• WHAT YOU ARE ASKED TO DO:
Reproduce the entries below exactly, but only from the line containing "select **Merge request events**." to the line containing "### Reviewer Account", inclusive.

━━━━━━━━━━

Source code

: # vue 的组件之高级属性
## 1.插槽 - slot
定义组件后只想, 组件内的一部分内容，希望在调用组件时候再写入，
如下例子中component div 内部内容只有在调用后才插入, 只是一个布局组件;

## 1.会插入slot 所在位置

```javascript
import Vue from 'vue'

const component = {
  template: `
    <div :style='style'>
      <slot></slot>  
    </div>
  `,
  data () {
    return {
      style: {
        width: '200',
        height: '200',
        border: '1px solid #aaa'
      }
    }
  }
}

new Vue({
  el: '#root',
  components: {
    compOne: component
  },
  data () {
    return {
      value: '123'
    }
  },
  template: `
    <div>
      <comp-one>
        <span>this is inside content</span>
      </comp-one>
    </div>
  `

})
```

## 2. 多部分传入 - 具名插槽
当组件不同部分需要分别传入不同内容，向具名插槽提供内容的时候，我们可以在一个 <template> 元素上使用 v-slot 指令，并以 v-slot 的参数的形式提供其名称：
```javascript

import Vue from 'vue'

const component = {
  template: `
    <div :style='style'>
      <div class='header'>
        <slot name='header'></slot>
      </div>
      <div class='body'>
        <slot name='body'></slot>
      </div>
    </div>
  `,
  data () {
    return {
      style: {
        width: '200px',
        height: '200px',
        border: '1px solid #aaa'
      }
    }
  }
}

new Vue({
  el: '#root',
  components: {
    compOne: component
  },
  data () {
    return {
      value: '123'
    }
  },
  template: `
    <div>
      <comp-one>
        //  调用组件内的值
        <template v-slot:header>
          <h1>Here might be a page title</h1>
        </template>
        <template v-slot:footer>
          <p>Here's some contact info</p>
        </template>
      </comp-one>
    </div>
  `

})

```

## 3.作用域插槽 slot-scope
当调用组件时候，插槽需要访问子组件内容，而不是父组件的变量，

━━━━━━━━━━

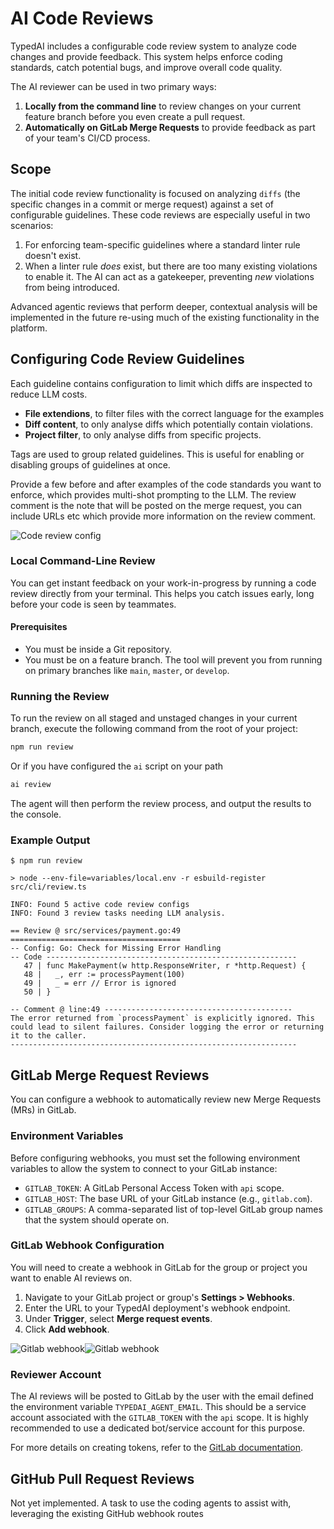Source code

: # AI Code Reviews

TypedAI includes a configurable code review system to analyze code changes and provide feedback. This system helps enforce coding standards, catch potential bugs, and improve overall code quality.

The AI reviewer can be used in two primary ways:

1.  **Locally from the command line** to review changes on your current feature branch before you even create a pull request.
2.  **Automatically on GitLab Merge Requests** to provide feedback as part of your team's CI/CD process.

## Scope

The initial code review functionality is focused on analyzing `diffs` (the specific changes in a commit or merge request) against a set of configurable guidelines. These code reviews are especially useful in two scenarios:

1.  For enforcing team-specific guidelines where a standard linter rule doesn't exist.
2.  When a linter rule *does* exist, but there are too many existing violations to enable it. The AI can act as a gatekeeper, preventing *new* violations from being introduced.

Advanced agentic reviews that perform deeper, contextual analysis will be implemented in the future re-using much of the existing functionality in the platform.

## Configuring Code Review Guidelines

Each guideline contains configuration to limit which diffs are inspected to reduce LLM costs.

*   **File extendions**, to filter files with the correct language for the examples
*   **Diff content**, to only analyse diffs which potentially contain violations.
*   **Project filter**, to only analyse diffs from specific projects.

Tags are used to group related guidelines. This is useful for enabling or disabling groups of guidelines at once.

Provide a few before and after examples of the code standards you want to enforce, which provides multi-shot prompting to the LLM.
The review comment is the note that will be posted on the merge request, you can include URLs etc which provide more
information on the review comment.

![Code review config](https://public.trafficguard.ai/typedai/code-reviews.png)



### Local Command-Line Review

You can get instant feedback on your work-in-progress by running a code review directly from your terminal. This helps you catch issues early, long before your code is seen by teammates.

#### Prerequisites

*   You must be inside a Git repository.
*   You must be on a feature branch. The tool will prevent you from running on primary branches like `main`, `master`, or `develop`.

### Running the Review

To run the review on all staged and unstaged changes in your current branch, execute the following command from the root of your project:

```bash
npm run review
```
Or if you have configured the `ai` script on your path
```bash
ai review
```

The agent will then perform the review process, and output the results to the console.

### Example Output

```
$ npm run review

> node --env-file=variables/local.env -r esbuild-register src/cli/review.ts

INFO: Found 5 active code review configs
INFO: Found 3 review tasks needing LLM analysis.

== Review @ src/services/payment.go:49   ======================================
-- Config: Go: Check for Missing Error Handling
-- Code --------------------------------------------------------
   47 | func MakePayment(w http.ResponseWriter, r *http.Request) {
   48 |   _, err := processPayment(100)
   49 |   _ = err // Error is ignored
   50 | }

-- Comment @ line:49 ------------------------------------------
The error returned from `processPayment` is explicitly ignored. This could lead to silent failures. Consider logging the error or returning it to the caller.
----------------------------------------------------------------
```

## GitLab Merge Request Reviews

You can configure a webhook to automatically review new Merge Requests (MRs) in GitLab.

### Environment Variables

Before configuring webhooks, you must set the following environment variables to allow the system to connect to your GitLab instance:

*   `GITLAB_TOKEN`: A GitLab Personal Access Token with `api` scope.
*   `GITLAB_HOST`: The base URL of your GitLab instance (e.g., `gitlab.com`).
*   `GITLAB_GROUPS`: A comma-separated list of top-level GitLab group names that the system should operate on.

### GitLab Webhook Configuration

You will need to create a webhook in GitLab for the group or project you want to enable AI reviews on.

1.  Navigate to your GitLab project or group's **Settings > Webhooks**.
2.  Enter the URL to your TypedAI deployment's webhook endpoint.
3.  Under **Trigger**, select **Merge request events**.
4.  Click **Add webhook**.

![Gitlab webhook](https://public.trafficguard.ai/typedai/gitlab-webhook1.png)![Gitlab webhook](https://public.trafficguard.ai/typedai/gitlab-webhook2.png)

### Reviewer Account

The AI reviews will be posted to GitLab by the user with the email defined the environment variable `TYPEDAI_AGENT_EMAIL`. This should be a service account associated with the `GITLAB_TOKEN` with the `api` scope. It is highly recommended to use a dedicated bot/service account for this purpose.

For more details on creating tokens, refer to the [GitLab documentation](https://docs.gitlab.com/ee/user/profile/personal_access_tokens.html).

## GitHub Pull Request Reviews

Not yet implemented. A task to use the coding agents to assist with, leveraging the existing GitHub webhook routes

━━━━━━━━━━

• ANSWER TO THIS PROBLEM:
3.  Under **Trigger**, select **Merge request events**.
4.  Click **Add webhook**.

![Gitlab webhook](https://public.trafficguard.ai/typedai/gitlab-webhook1.png)![Gitlab webhook](https://public.trafficguard.ai/typedai/gitlab-webhook2.png)

### Reviewer Account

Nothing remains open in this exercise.